John, who ran the grocery store, didn’t buy my excuses. He urged me to leave Bruce and move in with his family. I insisted nothing was wrong, but John said, “If I see you with a black eye or busted lip again, I will hurt Bruce.”

Once, I was actually working at the cash register when Bruce stormed into the store and yanked me by my arm outside. John kept telling me to go to the police, but I was too scared. The Matherses were important people in Williston.

Bruce’s mother didn’t like me. She’d long ago picked her idea of a bride for Bruce, and I wasn’t it. But my father-in-law, Marshall Senior, was wonderful. He’d had open-heart surgery and was becoming frailer by the day, but his eyes always lit up when I arrived with baby Marshall.

One day in the summer he was sitting in the garden in a big old lounge chair, when he asked me to move closer to him. I’d learned to mask my bruises with make-up and thought I hid my injuries well. But Mr. Mathers knew otherwise.
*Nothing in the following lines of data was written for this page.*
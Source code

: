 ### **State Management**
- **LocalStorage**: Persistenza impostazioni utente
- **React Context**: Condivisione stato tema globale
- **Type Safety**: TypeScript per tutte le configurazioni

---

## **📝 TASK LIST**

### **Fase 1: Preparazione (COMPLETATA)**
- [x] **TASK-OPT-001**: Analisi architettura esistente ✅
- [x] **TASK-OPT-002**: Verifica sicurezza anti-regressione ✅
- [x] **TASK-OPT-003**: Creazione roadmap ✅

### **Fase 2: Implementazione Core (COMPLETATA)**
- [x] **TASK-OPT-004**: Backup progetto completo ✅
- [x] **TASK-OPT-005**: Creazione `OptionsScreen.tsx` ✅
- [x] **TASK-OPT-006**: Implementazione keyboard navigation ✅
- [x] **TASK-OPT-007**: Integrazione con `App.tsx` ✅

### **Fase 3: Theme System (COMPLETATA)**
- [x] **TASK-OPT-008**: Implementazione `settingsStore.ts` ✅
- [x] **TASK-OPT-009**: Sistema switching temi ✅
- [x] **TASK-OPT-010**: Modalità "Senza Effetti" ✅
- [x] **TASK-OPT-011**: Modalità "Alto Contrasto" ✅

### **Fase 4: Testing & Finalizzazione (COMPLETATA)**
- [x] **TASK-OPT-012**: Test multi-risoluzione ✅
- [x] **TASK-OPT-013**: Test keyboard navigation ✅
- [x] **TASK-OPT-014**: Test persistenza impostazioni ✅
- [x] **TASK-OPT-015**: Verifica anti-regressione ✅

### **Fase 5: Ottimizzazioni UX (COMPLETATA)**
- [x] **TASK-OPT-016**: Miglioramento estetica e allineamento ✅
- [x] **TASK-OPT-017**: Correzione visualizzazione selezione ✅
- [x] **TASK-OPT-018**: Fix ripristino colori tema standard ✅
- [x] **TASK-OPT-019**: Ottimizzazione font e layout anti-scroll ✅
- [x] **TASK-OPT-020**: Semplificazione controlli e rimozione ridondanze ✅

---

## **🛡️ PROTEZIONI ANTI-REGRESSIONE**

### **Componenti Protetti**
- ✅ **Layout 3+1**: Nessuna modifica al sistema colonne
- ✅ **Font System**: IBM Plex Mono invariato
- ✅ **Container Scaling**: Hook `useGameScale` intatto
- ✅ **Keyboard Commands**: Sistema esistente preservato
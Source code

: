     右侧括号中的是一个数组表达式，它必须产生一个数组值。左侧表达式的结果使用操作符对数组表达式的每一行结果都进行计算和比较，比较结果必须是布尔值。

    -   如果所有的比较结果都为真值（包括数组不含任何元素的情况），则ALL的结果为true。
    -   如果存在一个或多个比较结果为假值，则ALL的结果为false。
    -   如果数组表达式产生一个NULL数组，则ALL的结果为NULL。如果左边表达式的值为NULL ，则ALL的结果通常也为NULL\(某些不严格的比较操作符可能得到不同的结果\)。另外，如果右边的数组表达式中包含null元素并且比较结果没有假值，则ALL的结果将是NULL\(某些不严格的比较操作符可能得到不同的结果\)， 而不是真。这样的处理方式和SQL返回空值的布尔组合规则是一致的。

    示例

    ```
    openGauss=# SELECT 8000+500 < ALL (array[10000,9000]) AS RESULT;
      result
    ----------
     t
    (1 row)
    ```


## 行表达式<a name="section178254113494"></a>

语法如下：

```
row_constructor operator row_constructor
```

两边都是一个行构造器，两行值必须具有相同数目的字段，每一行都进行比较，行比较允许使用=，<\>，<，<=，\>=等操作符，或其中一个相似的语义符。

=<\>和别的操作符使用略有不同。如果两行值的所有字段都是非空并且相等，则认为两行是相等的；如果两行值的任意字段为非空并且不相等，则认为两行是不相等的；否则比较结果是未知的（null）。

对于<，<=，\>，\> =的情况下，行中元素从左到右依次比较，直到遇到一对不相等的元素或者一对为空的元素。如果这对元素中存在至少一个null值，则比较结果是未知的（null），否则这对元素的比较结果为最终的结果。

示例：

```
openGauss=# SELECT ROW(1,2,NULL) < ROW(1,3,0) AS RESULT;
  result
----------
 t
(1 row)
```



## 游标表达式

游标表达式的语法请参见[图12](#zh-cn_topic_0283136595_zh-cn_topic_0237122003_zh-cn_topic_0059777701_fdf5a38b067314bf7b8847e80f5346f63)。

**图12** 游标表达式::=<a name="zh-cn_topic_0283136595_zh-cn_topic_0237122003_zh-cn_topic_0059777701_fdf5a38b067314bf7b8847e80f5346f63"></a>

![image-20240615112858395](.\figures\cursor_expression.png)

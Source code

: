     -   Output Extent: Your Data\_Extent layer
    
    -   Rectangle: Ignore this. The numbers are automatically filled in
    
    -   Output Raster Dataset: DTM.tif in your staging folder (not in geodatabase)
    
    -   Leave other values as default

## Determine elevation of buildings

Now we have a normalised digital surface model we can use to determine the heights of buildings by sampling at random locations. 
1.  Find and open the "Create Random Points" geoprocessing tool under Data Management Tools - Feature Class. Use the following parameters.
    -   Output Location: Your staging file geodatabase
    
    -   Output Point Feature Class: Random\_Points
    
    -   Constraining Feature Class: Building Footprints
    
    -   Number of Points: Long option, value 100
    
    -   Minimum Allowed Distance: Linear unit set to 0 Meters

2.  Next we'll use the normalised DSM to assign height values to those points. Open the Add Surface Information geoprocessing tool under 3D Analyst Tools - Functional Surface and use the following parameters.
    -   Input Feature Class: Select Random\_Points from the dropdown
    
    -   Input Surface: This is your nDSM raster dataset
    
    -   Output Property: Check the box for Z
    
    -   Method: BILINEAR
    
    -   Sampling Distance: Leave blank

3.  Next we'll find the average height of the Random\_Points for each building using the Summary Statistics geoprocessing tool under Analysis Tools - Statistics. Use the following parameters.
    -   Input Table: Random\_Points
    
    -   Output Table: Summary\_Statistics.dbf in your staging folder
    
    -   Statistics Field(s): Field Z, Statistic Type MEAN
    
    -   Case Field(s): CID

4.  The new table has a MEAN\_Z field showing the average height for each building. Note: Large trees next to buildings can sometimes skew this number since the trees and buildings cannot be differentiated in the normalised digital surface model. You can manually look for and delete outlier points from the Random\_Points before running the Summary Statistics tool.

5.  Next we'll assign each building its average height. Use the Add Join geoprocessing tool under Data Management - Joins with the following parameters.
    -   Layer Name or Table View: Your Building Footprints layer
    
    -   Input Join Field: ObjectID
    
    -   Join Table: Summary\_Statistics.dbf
“Bruce is my son,” he said as tears welled up in his eyes. “I love him. But I’m so ashamed of him. I can’t stand the fact that I’ve brought up a son who beats women. I didn’t raise him this way.

“I beg you, on my deathbed, that you please leave my son. Take the baby and go. Get out while you can.”

He held his arms out to me. We hugged and I told my father-in-law that I loved him. He was still tall, like Bruce, but he was skin and bones. He knew he was dying.

He was a hard worker all his life and was not the sort of man to just sit in a chair all day. Even when he’d been told not to do any manual labor, as his heart couldn’t take it, he still tilled the big yard at the back of his house. I truly admired him; he was a lovely man. Bruce and his mom made it very clear I was not welcome at his funeral.

Bruce’s drinking, cheating, and abuse got worse after his father died. When Marshall was released from the hospital after treatment for pneumonia I took him to the hotel to see his daddy. I thought Bruce would be pleased, but I found him with a receptionist called Heather giggling over a copy of
Playboy
magazine. They were rubbing each other. I cleared my throat and they turned around. Bruce went berserk, ordering me to leave. I drove home crying. He still didn’t care, even when his son was ill.

He returned a couple of hours later after walking home in the rain. He took his shoes off at the door and threw them at me. I tried to make sure Marshall was out of harm’s way, but Bruce grabbed him, dumped him in his playpen and screamed, “That fucking little brat can wait!”

Then he threw another shoe at me, hit me in the face, and used my stomach as a punching bag. On my nineteenth birthday in January 1974, Bruce had to work late. He gave our friend Kenny, whom I worked with, twenty dollars to take me for a meal at the Stateline Club. I didn’t want to go, but Bruce insisted. It was a forty-five minute drive away, and when we arrived the place was packed. I suggested we take our food and return home hoping Bruce would already be there. But Mary, a friend who was babysitting Marshall, said Bruce had gone out looking for me.

He returned home in the early hours of the next morning. When I asked where he’d been, he accused me of having an affair. Then he grabbed me by the hair, dragged me out of our apartment and up the stairs. He pounded my head off the neighbor’s door. Then he smashed my head into the door over and over. Every time I fell forward he hit me again. This continued until he knocked me out.